Contemporary art is characterized inter alia by the way in which analysis and reflectivity function as part of the artistic process per se. There is certainly a—likewise typical—more comprehensive and in many respects more heterogeneous discourse about the way art is created, circulated and perceived. Rarely, however, is any thought given in this context to the extent to which artists themselves drive this process forward by writing, producing texts and discourse. Or, to go a little further, to the question of how the function of criticism and reflective thinking have long since found their own way into artistic creation—and not only in exceptional historical circumstances. This issue attempts to illustrate how much this creative output owes today to what might be called Contemporary Artist Writing in the broadest sense of the term.
This issue was created in cooperation with the Akademie der Bildenden Künste München [Academy of Fine Arts, Munich] where classes led by Florian Pumhösl, Nicole Wermers and Alexandra Bircken attempted in a series of lectures in spring 2020 to pragmatically delineate this kind of “Artist Writing”. Since face-to-face teaching was not possible during that period, selected contemporary artists as well as individual art historians and curators were invited to introduce their work for a limited period of time in the form of online presentations. This issue brings together a selection of these presentations, which have been specially adapted and/or expanded once again for the magazine format.
In her contribution, Nora Schultz turns an artistic spotlight on the specific format of the remote lecture.
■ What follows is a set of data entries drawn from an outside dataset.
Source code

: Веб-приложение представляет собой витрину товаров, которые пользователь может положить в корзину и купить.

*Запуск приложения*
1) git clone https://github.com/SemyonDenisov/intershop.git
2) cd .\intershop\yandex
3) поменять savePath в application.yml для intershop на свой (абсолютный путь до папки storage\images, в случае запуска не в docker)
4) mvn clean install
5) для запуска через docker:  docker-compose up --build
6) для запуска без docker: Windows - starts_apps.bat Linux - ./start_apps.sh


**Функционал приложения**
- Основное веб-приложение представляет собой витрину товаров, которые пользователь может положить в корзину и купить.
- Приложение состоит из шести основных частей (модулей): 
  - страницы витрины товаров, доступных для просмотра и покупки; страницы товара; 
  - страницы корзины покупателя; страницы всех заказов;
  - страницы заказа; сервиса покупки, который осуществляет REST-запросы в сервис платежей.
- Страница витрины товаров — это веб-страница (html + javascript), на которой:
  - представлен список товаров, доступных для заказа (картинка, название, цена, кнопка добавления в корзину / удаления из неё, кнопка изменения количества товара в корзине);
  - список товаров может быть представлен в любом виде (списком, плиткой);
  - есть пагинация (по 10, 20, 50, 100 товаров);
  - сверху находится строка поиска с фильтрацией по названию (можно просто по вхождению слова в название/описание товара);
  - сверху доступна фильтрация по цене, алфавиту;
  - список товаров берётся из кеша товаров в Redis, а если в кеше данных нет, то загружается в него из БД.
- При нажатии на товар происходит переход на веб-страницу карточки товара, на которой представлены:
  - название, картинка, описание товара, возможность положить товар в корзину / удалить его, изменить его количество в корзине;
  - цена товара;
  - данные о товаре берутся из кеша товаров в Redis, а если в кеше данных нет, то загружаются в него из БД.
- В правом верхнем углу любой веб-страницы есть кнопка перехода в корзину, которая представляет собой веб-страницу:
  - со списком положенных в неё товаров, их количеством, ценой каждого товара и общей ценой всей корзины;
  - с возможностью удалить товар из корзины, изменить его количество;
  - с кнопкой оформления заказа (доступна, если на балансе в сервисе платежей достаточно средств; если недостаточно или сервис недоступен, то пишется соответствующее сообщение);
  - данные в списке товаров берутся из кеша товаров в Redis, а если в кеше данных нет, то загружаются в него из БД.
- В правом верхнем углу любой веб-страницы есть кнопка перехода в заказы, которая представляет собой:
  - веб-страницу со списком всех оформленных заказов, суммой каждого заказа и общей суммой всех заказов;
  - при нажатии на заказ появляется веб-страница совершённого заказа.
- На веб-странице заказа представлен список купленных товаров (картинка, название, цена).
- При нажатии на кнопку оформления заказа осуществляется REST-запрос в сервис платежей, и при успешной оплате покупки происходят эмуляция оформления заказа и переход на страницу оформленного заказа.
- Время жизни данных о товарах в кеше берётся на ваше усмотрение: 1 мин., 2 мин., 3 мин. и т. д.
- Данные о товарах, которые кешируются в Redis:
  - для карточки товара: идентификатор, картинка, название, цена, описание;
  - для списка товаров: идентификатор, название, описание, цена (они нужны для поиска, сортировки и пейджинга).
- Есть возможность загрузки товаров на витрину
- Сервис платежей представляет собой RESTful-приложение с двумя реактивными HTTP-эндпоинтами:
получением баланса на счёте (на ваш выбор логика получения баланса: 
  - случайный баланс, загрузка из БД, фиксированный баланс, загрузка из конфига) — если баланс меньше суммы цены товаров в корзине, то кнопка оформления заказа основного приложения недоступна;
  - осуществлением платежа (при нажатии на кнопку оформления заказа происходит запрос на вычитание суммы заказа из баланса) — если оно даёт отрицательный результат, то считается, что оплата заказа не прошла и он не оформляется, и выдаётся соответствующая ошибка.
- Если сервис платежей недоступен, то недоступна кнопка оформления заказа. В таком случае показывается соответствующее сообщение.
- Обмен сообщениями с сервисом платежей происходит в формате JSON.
This also entails a design dimension, as her graphic/draftsmanship-driven approach picks up on various parameters of temporal and spatial distance and—transforming these through the media prism—combines them in a five-page, compressed arrangement. Sam Lewitt operates at the other extremity of what one could describe as an (imaginary) spectrum of Artist Writing. For him, a single—non-artistic—image forms the starting point for reflecting on the conditions of contemporary production. That image is one recorded by a thermal imaging camera of the type used in many locations today, primarily in logistics processes, in order to directly depict the degree of efficiency and performance and, if possible, to increase these. On the basis of this simple-looking mapping process, Lewitt derives reflections on how fundamental techniques from mathematics and physics, such as rasterization or, more recently, gradient reduction, find parallels in the artistic process—a process that in many cases prides itself on moving resolutely beyond the economic imperatives of its epistemic setting.
In an interview with curator Amy Zion, Ulrike Müller explores the extent to which this setting can be counteracted by specifically artistic “ways of writing”. Müller has designed a large mural painting for Queens Museum, based on the children’s book The Animals’ Conference, which triggers reflections on the significance (and frequent negation) of non-canonical art forms, such as children’s drawings. Cameron Rowland’s exemplary text-image combination homes in on a completely different type of historical negation in Birmingham, in which he examines the history of American slave labor and its successor regime, known as the Convict Lease System. Cameron’s richly detailed and referenced text depicts a profound historical-critical bracket that holds together the artefacts he prepares and configures as an installation (in this case, objects from the US railway system).
Maurin Dietrich in her contribution on American “copy artist” Pati Hill and Andreas Neufert in his conversation about Viennese-born Surrealist Wolfgang Paalen examine how artistic writing can have an effect over and above beyond the tangible act of writing. A common feature of both approaches is their demonstration of the discursive range—extending beyond mere writing—and cognitive depth of Artist Writing that is of relevance for our contemporary world. In addition, both reveal how alterity and openness can always be accessed from within practice too (particularly if this is discourse-related).